Another methodology that could’ve been used is case study, comparing existing implementations of the technologies. This would’ve allowed a comparison for factors other than performance, for example comparing the security features or technical capabilities of the technologies. This would allow for testing in a real-world environment as opposed to a laboratory environment (Wohlin, Runeson, Höst, Ohlsson, Regnell, & Wesslén, 2012).

(15)

4.7 Other considerations

4.7.1 Hardware specifications

Another factor which could be interesting in this study, but will not be included due to time constraints, is hardware performance, i.e. how do the specifications of the client, server, and routing machines affect the performance of the applications.

4.7.2 Research ethics

As always when performing experiments including benchmarks there are considerations concerning research ethics. These considerations include the validity of the presented results and the corresponding conclusions. In this experiment, two primary concerns have been identified, following the guidelines presented in the paper “Making Benchmarks Unbeatable”

(Cai, Nerurkar, & Wu, 1998):

1) Performing the correct and optimized benchmarks – i.e. constructing the experiment in such a way that important and useful results can be extrapolated

2) Accurate and honest reporting of results – i.e. reporting truthful and honest results For the first concern, optimized benchmarks variables were chosen based on earlier research on the subject. Thus, the hope is that these variables will be valid and valuable for this experiment as well.
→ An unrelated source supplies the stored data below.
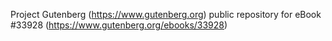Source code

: Project Gutenberg (https://www.gutenberg.org) public repository for eBook #33928 (https://www.gutenberg.org/ebooks/33928)

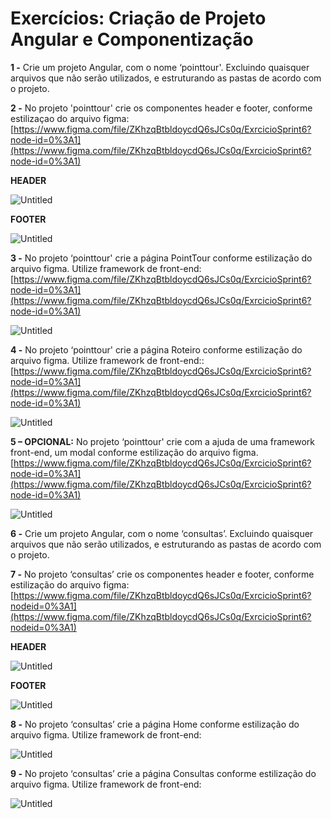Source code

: # Exercícios: Criação de Projeto Angular e Componentização

**1 -** Crie um projeto Angular, com o nome ‘pointtour'. Excluindo quaisquer arquivos que não serão
utilizados, e estruturando as pastas de acordo com o projeto.

**2 -** No projeto 'pointtour' crie os componentes header e footer, conforme estilizaçao do
arquivo figma:
[https://www.figma.com/file/ZKhzqBtbldoycdQ6sJCs0q/ExrcicioSprint6?node-id=0%3A1](https://www.figma.com/file/ZKhzqBtbldoycdQ6sJCs0q/ExrcicioSprint6?node-id=0%3A1)

**HEADER**

![Untitled](img/Untitled.png)

**FOOTER**

![Untitled](img/Untitled1.png)

**3 -** No projeto ‘pointtour' crie a página PointTour conforme estilização do arquivo figma.
Utilize framework de front-end:
[https://www.figma.com/file/ZKhzqBtbldoycdQ6sJCs0q/ExrcicioSprint6?node-id=0%3A1](https://www.figma.com/file/ZKhzqBtbldoycdQ6sJCs0q/ExrcicioSprint6?node-id=0%3A1)

![Untitled](img/Untitled2.png)

**4 -** No projeto ‘pointtour' crie a página Roteiro conforme estilização do arquivo figma. Utilize
framework de front-end::
[https://www.figma.com/file/ZKhzqBtbldoycdQ6sJCs0q/ExrcicioSprint6?node-id=0%3A1](https://www.figma.com/file/ZKhzqBtbldoycdQ6sJCs0q/ExrcicioSprint6?node-id=0%3A1)

![Untitled](img/Untitled3.png)

**5 – OPCIONAL:** No projeto ‘pointtour' crie com a ajuda de uma framework front-end, um
modal conforme estilização do arquivo figma.
[https://www.figma.com/file/ZKhzqBtbldoycdQ6sJCs0q/ExrcicioSprint6?node-id=0%3A1](https://www.figma.com/file/ZKhzqBtbldoycdQ6sJCs0q/ExrcicioSprint6?node-id=0%3A1)

![Untitled](img/Untitled4.png)

**6 -** Crie um projeto Angular, com o nome ‘consultas’. Excluindo quaisquer arquivos que não serão
utilizados, e estruturando as pastas de acordo com o projeto.

**7 -** No projeto ‘consultas’ crie os componentes header e footer, conforme estilização do
arquivo figma: [https://www.figma.com/file/ZKhzqBtbldoycdQ6sJCs0q/ExrcicioSprint6?nodeid=0%3A1](https://www.figma.com/file/ZKhzqBtbldoycdQ6sJCs0q/ExrcicioSprint6?nodeid=0%3A1)

**HEADER**

![Untitled](img/Untitled5.png)

**FOOTER**

![Untitled](img/Untitled6.png)

**8 -** No projeto ‘consultas’ crie a página Home conforme estilização do arquivo figma.
Utilize framework de front-end:

![Untitled](img/Untitled7.png)

**9 -** No projeto ‘consultas’ crie a página Consultas conforme estilização do arquivo figma.
Utilize framework de front-end:

![Untitled](img/Untitled8.png)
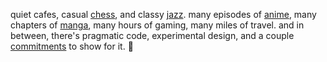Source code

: quiet cafes, casual [chess](https://chess.com/member/lefroste), and classy [jazz](https://last.fm/user/lefrst). many episodes of [anime](https://anilist.co/user/lefrost), many chapters of [manga](https://anilist.co/user/lefrost/mangalist), many hours of gaming, many miles of travel. and in between, there's pragmatic code, experimental design, and a couple [commitments](https://lef.la) to show for it. 🥂
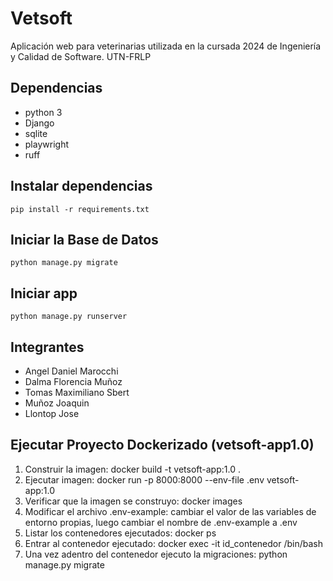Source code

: # Vetsoft

Aplicación web para veterinarias utilizada en la cursada 2024 de Ingeniería y Calidad de Software. UTN-FRLP

## Dependencias

-   python 3
-   Django
-   sqlite
-   playwright
-   ruff

## Instalar dependencias

`pip install -r requirements.txt`

## Iniciar la Base de Datos

`python manage.py migrate`

## Iniciar app

`python manage.py runserver`

## Integrantes

-   Angel Daniel Marocchi
-   Dalma Florencia Muñoz
-   Tomas Maximiliano Sbert
-   Muñoz Joaquin
-   Llontop Jose

## Ejecutar Proyecto Dockerizado (vetsoft-app1.0)

1. Construir la imagen: docker build -t vetsoft-app:1.0 .
2. Ejecutar imagen: docker run -p 8000:8000 --env-file .env vetsoft-app:1.0
3. Verificar que la imagen se construyo: docker images
4. Modificar el archivo .env-example: cambiar el valor de las variables de entorno propias, luego cambiar el nombre de .env-example a .env
5. Listar los contenedores ejecutados: docker ps
6. Entrar al contenedor ejecutado: docker exec -it id_contenedor /bin/bash
7. Una vez adentro del contenedor ejecuto la migraciones: python manage.py migrate
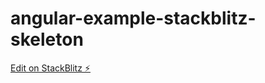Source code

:# angular-example-stackblitz-skeleton

[Edit on StackBlitz ⚡️](https://stackblitz.com/edit/angular-example-angular-example-button-click-output-2-levels-nk)
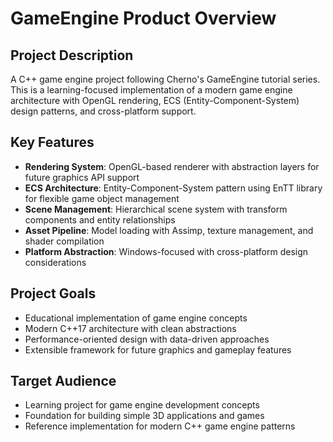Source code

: # GameEngine Product Overview

## Project Description
A C++ game engine project following Cherno's GameEngine tutorial series. This is a learning-focused implementation of a modern game engine architecture with OpenGL rendering, ECS (Entity-Component-System) design patterns, and cross-platform support.

## Key Features
- **Rendering System**: OpenGL-based renderer with abstraction layers for future graphics API support
- **ECS Architecture**: Entity-Component-System pattern using EnTT library for flexible game object management  
- **Scene Management**: Hierarchical scene system with transform components and entity relationships
- **Asset Pipeline**: Model loading with Assimp, texture management, and shader compilation
- **Platform Abstraction**: Windows-focused with cross-platform design considerations

## Project Goals
- Educational implementation of game engine concepts
- Modern C++17 architecture with clean abstractions
- Performance-oriented design with data-driven approaches
- Extensible framework for future graphics and gameplay features

## Target Audience
- Learning project for game engine development concepts
- Foundation for building simple 3D applications and games
- Reference implementation for modern C++ game engine patterns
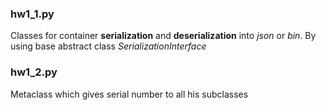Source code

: ### hw1_1.py

Classes for container **serialization** and __deserialization__ into _json_ or _bin_.
By using base abstract class _SerializationInterface_

### hw1_2.py

Metaclass which gives serial number to all his subclasses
For the second concern, in their paper Cai et al. (1998) suggest setting up an environment where the benchmark scheme is a dialogue between a vendor (the system designer) and a tester. Because both of these roles will be filled by the experiment conductor, i.e. both creating the testing environment and performing the actual benchmarks will be done by the same person, this is impossible for this experiment.

Instead, the testing applications full source code will be included as appendices to this thesis.

That way, the experiment is fully reproducible by anyone who wishes to validate the results.

The entire result set will also be included, instead of a cross-section that could theoretically support some specific conclusion. That way, the entire result set will be available for interpretation by outside parties.

(16)

5 Implementation

In this section, the implementation of this thesis project will be described. First, a literature review will be given, detailing some of the inspirational sources used for this project. After this, a brief description of the pilot study that was performed will be given, followed by a thorough explanation of how the experiment applications were built and how the measurements were performed.

5.1 Literature review

This project’s design and structure was inspired by a number of different previous projects, scientific papers, websites and applications. Amongst others, this includes the papers and articles mentioned in section 3.1 of this thesis. Aside from the ones listed there, some other sources have been used as inspiration for this project. A few of those sources will be described here.

5.1.1 “WebSockets and Long Polling” by Christian Cromnow

This Bachelor’s thesis (Cromnow, 2012) compares long polling to WebSockets through a custom made browser game written in HTML5 and JavaScript.

The experiment uses round trip time as a performance measurement, looking at the time it takes for individual packets to make the trip from client to server and back to the client. This approach to measuring performance and latency was an inspiration in designing the experiment used in this thesis. It also provided the idea of embedding timestamps in the message structure of the application.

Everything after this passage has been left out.